Erinnerungen an Haustenbeck
Von Margarete Sprenger und Ruth Held
Vorbemerkungen:
Vor 75 Jahren endete die Geschichte der Gemeinde Haustenbeck in der Senne – Anlass, ein Interview erneut zu veröffentlichen, das 1977 im Heft Nr. 12 des „Schlänger Boten“ erschienen ist.
„Wenn ich mir heute Rechenschaft ablege, wie ich dazu gekommen bin, dieses Buch zu schreiben, so darf ich sagen, dass am Anfang die Liebe zu unserem Sennedorfe gestanden hat“, bekennt Hans Sprenger im Geleitwort zu „Haustenbeck – Ein Buch der Erinnerung“, 1939 erschienen. In seinem 1939 geschriebenen und 1975 veröffentlichten Buch „Haustenbeck – Auflösung und Abschied“ berichtet Pastor Hans Held über den Weihnachtsgottesdienst des Jahres 1938: „Ich hatte in der Frühkirche den Text 2. Korinther 8, Vers 9 und versuchte – zum Glück am Schluss der Ansprache – auch etwas zu sagen über die Wehmütigkeit dieses letzten Weihnachtsfestes. Aber ich musste schnell abbrechen, weil ich sonst nicht mehr hätte weitersprechen können.“
Professor Hans Sprenger, 1934 bis 1939 Lehrer in Haustenbeck, ist am 12. März 1973 gestorben. Pastor Lic. Hans Held war von 1929 bis 1939 Seelsorger des Sennedorfes, seit 1932 gleichzeitig Pfarrer in Augustdorf mit Wohnsitz in der größeren Gemeinde. Pastor Held ist am 22. Februar 1944 in Russland gefallen.

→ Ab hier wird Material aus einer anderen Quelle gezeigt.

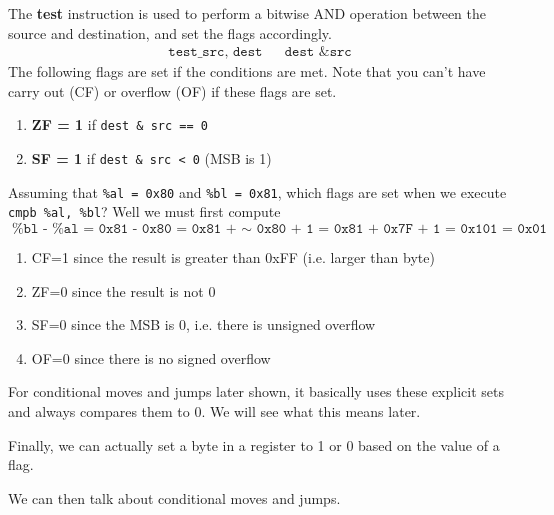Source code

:   \begin{definition}[Test]
    The \textbf{test} instruction is used to perform a bitwise AND operation between the source and destination, and set the flags accordingly. 
    \begin{align*}
      \texttt{test\_ src, dest} && \texttt{dest \& src} 
    \end{align*}
    The following flags are set if the conditions are met. Note that you can't have carry out (CF) or overflow (OF) if these flags are set. 
    \begin{enumerate}
      \item \textbf{ZF = 1} if \texttt{dest \& src == 0} 
      \item \textbf{SF = 1} if \texttt{dest \& src < 0} (MSB is 1) 
    \end{enumerate}
  \end{definition}

  \begin{example}[Compare] 
    Assuming that \texttt{\%al = 0x80} and \texttt{\%bl = 0x81}, which flags are set when we execute \texttt{cmpb \%al, \%bl}? Well we must first compute 
    \begin{equation}
      \texttt{\%bl - \%al = 0x81 - 0x80 = 0x81 + $\sim$ 0x80 + 1 = 0x81 + 0x7F + 1 = 0x101 = 0x01}
    \end{equation}
    \begin{enumerate}
      \item CF=1 since the result is greater than 0xFF (i.e. larger than byte) 
      \item ZF=0 since the result is not 0 
      \item SF=0 since the MSB is 0, i.e. there is unsigned overflow
      \item OF=0 since there is no signed overflow
    \end{enumerate}
  \end{example}

  For conditional moves and jumps later shown, it basically uses these explicit sets and always compares them to $0$. We will see what this means later. 

  Finally, we can actually set a byte in a register to 1 or 0 based on the value of a flag. 

  \begin{definition}[Set]
    
  \end{definition}

  We can then talk about conditional moves and jumps.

Frau Margarete Sprenger, 1896 in Eichholz geboren, hat 1925 geheiratet. Frau Ruth Held ist 1908 in Essen zur Welt gekommen, getraut wurde 1929. Beiden Witwen der Buchautoren hat Heinz Wiemann die gleichen Fragen gestellt, Fragen nach Erinnerungen an Haustenbeck, an das Dorf, das für immer geräumt werden musste und 1939 in das Truppenübungsgelände einbezogen wurde.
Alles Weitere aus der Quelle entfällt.